* [Task statement]
Repeat the records. Leave nothing out.
::: Materials provided
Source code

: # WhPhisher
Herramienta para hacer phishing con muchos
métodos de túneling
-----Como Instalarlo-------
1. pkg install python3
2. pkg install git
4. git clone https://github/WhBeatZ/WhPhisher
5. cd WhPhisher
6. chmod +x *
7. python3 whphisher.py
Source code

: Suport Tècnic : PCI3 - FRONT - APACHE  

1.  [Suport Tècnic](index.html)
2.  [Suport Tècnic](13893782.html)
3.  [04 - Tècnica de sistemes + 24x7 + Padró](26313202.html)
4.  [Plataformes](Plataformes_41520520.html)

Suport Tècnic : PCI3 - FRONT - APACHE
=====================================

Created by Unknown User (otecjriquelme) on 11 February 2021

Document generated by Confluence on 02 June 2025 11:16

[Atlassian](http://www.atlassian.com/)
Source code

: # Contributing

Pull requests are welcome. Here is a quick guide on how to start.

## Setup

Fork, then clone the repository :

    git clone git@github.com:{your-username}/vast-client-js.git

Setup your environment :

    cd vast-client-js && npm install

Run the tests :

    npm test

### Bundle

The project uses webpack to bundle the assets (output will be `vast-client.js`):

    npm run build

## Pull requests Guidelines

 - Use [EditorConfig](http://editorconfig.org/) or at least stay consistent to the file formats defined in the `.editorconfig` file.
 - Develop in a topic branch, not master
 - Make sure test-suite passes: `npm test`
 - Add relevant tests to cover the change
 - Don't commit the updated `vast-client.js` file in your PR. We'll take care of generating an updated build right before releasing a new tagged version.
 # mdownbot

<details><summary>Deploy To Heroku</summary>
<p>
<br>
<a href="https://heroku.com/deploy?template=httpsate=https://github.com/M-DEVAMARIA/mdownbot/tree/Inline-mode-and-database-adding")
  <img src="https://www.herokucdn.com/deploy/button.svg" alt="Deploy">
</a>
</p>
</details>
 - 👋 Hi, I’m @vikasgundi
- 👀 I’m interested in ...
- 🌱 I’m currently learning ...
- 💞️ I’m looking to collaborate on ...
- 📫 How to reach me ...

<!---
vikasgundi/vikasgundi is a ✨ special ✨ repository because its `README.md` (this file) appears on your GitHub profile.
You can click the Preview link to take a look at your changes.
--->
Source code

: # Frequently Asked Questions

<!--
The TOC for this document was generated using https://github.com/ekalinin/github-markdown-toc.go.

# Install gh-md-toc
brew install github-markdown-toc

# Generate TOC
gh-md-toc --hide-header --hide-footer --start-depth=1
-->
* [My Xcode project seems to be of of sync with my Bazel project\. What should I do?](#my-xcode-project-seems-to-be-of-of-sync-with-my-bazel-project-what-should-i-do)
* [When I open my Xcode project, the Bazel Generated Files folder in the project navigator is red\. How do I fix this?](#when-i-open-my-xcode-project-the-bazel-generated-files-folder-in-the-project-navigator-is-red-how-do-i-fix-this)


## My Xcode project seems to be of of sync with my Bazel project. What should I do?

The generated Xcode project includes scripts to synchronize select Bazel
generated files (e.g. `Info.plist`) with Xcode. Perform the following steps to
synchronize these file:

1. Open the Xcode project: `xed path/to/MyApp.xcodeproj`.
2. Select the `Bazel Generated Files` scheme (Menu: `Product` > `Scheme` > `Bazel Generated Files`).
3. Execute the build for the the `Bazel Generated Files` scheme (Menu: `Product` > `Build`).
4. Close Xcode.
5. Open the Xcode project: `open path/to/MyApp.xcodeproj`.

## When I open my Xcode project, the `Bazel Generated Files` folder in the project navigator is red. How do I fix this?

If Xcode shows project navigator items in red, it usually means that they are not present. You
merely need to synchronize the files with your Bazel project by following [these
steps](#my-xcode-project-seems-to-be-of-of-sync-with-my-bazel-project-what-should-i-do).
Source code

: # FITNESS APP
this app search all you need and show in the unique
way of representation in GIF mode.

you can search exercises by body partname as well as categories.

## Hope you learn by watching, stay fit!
::::::
* [Answer space]
Source code

: # WhPhisher
Herramienta para hacer phishing con muchos
métodos de túneling
-----Como Instalarlo-------
1. pkg install python3
2. pkg install git
4. git clone https://github/WhBeatZ/WhPhisher
5. cd WhPhisher
6. chmod +x *
7. python3 whphisher.py
Source code

: Suport Tècnic : PCI3 - FRONT - APACHE  

1.  [Suport Tècnic](index.html)
2.  [Suport Tècnic](13893782.html)
3.  [04 - Tècnica de sistemes + 24x7 + Padró](26313202.html)
4.  [Plataformes](Plataformes_41520520.html)

Suport Tècnic : PCI3 - FRONT - APACHE
=====================================

Created by Unknown User (otecjriquelme) on 11 February 2021

Document generated by Confluence on 02 June 2025 11:16

[Atlassian](http://www.atlassian.com/)
Source code

: # Contributing

Pull requests are welcome. Here is a quick guide on how to start.

## Setup

Fork, then clone the repository :

    git clone git@github.com:{your-username}/vast-client-js.git

Setup your environment :

    cd vast-client-js && npm install

Run the tests :

    npm test

### Bundle

The project uses webpack to bundle the assets (output will be `vast-client.js`):

    npm run build

## Pull requests Guidelines

 - Use [EditorConfig](http://editorconfig.org/) or at least stay consistent to the file formats defined in the `.editorconfig` file.
 - Develop in a topic branch, not master
 - Make sure test-suite passes: `npm test`
 - Add relevant tests to cover the change
 - Don't commit the updated `vast-client.js` file in your PR. We'll take care of generating an updated build right before releasing a new tagged version.
 # mdownbot

<details><summary>Deploy To Heroku</summary>
<p>
<br>
<a href="https://heroku.com/deploy?template=httpsate=https://github.com/M-DEVAMARIA/mdownbot/tree/Inline-mode-and-database-adding")
  <img src="https://www.herokucdn.com/deploy/button.svg" alt="Deploy">
</a>
</p>
</details>
 - 👋 Hi, I’m @vikasgundi
- 👀 I’m interested in ...
- 🌱 I’m currently learning ...
- 💞️ I’m looking to collaborate on ...
- 📫 How to reach me ...

<!---
vikasgundi/vikasgundi is a ✨ special ✨ repository because its `README.md` (this file) appears on your GitHub profile.
You can click the Preview link to take a look at your changes.
--->
Source code

: # Frequently Asked Questions

<!--
The TOC for this document was generated using https://github.com/ekalinin/github-markdown-toc.go.

# Install gh-md-toc
brew install github-markdown-toc

# Generate TOC
gh-md-toc --hide-header --hide-footer --start-depth=1
-->
* [My Xcode project seems to be of of sync with my Bazel project\. What should I do?](#my-xcode-project-seems-to-be-of-of-sync-with-my-bazel-project-what-should-i-do)
* [When I open my Xcode project, the Bazel Generated Files folder in the project navigator is red\. How do I fix this?](#when-i-open-my-xcode-project-the-bazel-generated-files-folder-in-the-project-navigator-is-red-how-do-i-fix-this)


## My Xcode project seems to be of of sync with my Bazel project. What should I do?

The generated Xcode project includes scripts to synchronize select Bazel
generated files (e.g. `Info.plist`) with Xcode. Perform the following steps to
synchronize these file:

1. Open the Xcode project: `xed path/to/MyApp.xcodeproj`.
2. Select the `Bazel Generated Files` scheme (Menu: `Product` > `Scheme` > `Bazel Generated Files`).
3. Execute the build for the the `Bazel Generated Files` scheme (Menu: `Product` > `Build`).
4. Close Xcode.
5. Open the Xcode project: `open path/to/MyApp.xcodeproj`.

## When I open my Xcode project, the `Bazel Generated Files` folder in the project navigator is red. How do I fix this?

If Xcode shows project navigator items in red, it usually means that they are not present. You
merely need to synchronize the files with your Bazel project by following [these
steps](#my-xcode-project-seems-to-be-of-of-sync-with-my-bazel-project-what-should-i-do).
Source code

: # FITNESS APP
this app search all you need and show in the unique
way of representation in GIF mode.

you can search exercises by body partname as well as categories.

## Hope you learn by watching, stay fit!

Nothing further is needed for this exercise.